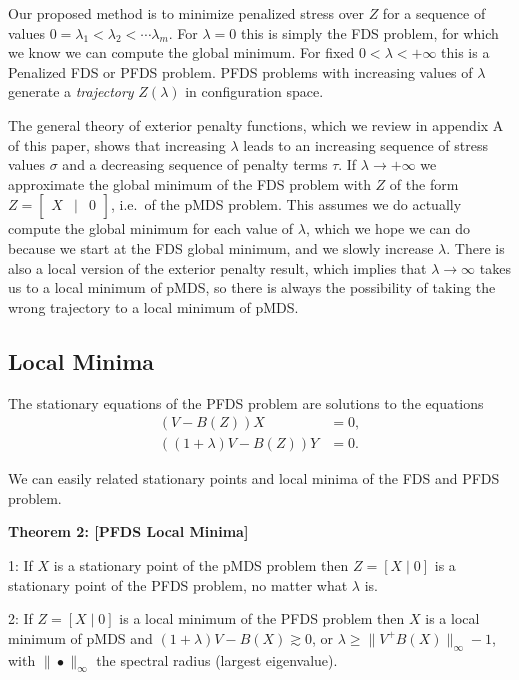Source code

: \documentclass[
  12pt,
]{article}
\begin{document}
Our proposed method is to minimize penalized stress over \(Z\) for a
sequence of values \(0=\lambda_1<\lambda_2<\cdots\lambda_m\). For
\(\lambda=0\) this is simply the FDS problem, for which we know we can
compute the global minimum. For fixed \(0<\lambda<+\infty\) this is a
Penalized FDS or PFDS problem. PFDS problems with increasing values of
\(\lambda\) generate a \emph{trajectory} \(Z(\lambda)\) in configuration
space.

The general theory of exterior penalty functions, which we review in
appendix A of this paper, shows that increasing \(\lambda\) leads to an
increasing sequence of stress values \(\sigma\) and a decreasing
sequence of penalty terms \(\tau\). If \(\lambda\rightarrow+\infty\) we
approximate the global minimum of the FDS problem with \(Z\) of the form
\(Z=\begin{bmatrix}X&\mid&0\end{bmatrix}\), i.e.~of the pMDS problem.
This assumes we do actually compute the global minimum for each value of
\(\lambda\), which we hope we can do because we start at the FDS global
minimum, and we slowly increase \(\lambda\). There is also a local
version of the exterior penalty result, which implies that
\(\lambda\rightarrow\infty\) takes us to a local minimum of pMDS, so
there is always the possibility of taking the wrong trajectory to a
local minimum of pMDS.

\subsection{Local Minima}\label{local-minima}

The stationary equations of the PFDS problem are solutions to the
equations \begin{align}
(V-B(Z))X&=0,\\
((1+\lambda)V-B(Z))Y&=0.
\end{align}

We can easily related stationary points and local minima of the FDS and
PFDS problem.

\textbf{Theorem 2: {[}PFDS Local Minima{]}}

1: If \(X\) is a stationary point of the pMDS problem then
\(Z=[X\mid 0]\) is a stationary point of the PFDS problem, no matter
what \(\lambda\) is.

2: If \(Z=[X\mid 0]\) is a local minimum of the PFDS problem then \(X\)
is a local minimum of pMDS and \((1+\lambda)V-B(X)\gtrsim 0\), or
\(\lambda\geq\|V^+B(X)\|_\infty-1\), with \(\|\bullet\|_\infty\) the
spectral radius (largest eigenvalue).
\end{document}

━━━━━━━━━━

◆ **TASK TO CARRY OUT**: Exclude all images and return the listing word for word.

◆ **SOLUTION FOR THIS PROBLEM**:
Source code

: \documentclass[
  12pt,
]{article}
\begin{document}
Our proposed method is to minimize penalized stress over \(Z\) for a
sequence of values \(0=\lambda_1<\lambda_2<\cdots\lambda_m\). For
\(\lambda=0\) this is simply the FDS problem, for which we know we can
compute the global minimum. For fixed \(0<\lambda<+\infty\) this is a
Penalized FDS or PFDS problem. PFDS problems with increasing values of
\(\lambda\) generate a \emph{trajectory} \(Z(\lambda)\) in configuration
space.

The general theory of exterior penalty functions, which we review in
appendix A of this paper, shows that increasing \(\lambda\) leads to an
increasing sequence of stress values \(\sigma\) and a decreasing
sequence of penalty terms \(\tau\). If \(\lambda\rightarrow+\infty\) we
approximate the global minimum of the FDS problem with \(Z\) of the form
\(Z=\begin{bmatrix}X&\mid&0\end{bmatrix}\), i.e.~of the pMDS problem.
This assumes we do actually compute the global minimum for each value of
\(\lambda\), which we hope we can do because we start at the FDS global
minimum, and we slowly increase \(\lambda\). There is also a local
version of the exterior penalty result, which implies that
\(\lambda\rightarrow\infty\) takes us to a local minimum of pMDS, so
there is always the possibility of taking the wrong trajectory to a
local minimum of pMDS.

\subsection{Local Minima}\label{local-minima}

The stationary equations of the PFDS problem are solutions to the
equations \begin{align}
(V-B(Z))X&=0,\\
((1+\lambda)V-B(Z))Y&=0.
\end{align}

We can easily related stationary points and local minima of the FDS and
PFDS problem.

\textbf{Theorem 2: {[}PFDS Local Minima{]}}

1: If \(X\) is a stationary point of the pMDS problem then
\(Z=[X\mid 0]\) is a stationary point of the PFDS problem, no matter
what \(\lambda\) is.

2: If \(Z=[X\mid 0]\) is a local minimum of the PFDS problem then \(X\)
is a local minimum of pMDS and \((1+\lambda)V-B(X)\gtrsim 0\), or
\(\lambda\geq\|V^+B(X)\|_\infty-1\), with \(\|\bullet\|_\infty\) the
spectral radius (largest eigenvalue).
\end{document}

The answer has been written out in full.